WHAT THE TASK ASKS:
Select and copy out every line in the records containing "blueprints".

-- DATA FOR ANALYSIS follows --

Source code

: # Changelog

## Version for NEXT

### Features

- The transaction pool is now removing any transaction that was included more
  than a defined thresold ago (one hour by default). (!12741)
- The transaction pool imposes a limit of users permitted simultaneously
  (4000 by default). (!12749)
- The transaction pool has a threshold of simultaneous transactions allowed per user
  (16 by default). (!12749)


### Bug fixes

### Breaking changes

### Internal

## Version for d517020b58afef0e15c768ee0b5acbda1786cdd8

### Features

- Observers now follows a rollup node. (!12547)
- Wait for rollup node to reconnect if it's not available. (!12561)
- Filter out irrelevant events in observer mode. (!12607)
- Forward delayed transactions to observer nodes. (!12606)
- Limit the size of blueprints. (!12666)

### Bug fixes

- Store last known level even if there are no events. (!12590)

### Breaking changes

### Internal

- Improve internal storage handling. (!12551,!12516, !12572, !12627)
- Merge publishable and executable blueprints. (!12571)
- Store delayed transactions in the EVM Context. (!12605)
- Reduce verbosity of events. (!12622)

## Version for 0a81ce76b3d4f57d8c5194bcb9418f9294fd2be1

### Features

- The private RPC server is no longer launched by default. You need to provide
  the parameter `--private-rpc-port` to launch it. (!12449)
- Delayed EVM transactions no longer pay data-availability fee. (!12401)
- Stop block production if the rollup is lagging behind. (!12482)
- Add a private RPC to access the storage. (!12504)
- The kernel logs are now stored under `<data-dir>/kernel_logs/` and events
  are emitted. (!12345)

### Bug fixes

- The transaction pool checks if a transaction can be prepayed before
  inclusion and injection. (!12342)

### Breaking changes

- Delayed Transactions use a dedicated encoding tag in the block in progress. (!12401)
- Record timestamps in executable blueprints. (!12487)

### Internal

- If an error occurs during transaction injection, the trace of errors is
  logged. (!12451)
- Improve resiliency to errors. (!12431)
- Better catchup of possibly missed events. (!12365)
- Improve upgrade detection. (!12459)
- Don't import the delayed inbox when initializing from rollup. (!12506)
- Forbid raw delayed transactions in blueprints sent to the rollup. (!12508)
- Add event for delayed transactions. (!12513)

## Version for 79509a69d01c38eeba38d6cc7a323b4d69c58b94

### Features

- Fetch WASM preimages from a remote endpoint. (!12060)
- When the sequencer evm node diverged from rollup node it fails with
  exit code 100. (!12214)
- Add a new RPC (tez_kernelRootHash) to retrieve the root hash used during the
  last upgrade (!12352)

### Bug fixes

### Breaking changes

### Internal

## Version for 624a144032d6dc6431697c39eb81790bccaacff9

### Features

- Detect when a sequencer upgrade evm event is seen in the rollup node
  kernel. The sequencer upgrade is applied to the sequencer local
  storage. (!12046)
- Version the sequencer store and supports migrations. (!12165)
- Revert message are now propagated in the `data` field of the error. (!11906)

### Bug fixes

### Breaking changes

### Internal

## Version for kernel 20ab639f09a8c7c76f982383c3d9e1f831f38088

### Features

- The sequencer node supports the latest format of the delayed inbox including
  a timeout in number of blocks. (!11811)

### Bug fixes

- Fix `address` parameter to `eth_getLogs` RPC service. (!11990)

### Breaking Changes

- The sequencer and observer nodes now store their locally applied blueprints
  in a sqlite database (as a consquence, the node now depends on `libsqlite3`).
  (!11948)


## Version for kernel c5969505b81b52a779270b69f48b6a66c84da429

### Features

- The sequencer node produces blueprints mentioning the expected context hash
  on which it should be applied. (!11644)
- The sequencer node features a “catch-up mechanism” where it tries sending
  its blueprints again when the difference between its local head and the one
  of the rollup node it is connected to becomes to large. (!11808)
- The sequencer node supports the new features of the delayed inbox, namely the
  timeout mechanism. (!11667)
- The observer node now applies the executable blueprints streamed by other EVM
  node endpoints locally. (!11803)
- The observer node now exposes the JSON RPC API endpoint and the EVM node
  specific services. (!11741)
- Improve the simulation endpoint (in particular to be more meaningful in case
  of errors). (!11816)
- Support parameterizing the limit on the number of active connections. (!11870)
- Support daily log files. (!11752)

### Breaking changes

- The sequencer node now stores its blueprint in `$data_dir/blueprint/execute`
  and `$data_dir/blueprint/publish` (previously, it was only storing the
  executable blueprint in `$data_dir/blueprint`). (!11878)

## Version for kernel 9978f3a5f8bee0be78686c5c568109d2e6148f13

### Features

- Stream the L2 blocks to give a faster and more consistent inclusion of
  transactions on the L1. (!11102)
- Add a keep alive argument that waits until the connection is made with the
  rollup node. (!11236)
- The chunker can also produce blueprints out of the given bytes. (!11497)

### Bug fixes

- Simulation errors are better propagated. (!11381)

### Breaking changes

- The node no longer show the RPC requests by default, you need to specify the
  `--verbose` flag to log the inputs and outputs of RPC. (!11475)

-- DATA FOR ANALYSIS concluded --

ANSWER:
- Limit the size of blueprints. (!12666)
- Merge publishable and executable blueprints. (!12571)
- Record timestamps in executable blueprints. (!12487)
- Forbid raw delayed transactions in blueprints sent to the rollup. (!12508)
- The sequencer and observer nodes now store their locally applied blueprints
- The sequencer node produces blueprints mentioning the expected context hash
  its blueprints again when the difference between its local head and the one
- The observer node now applies the executable blueprints streamed by other EVM
- The chunker can also produce blueprints out of the given bytes. (!11497)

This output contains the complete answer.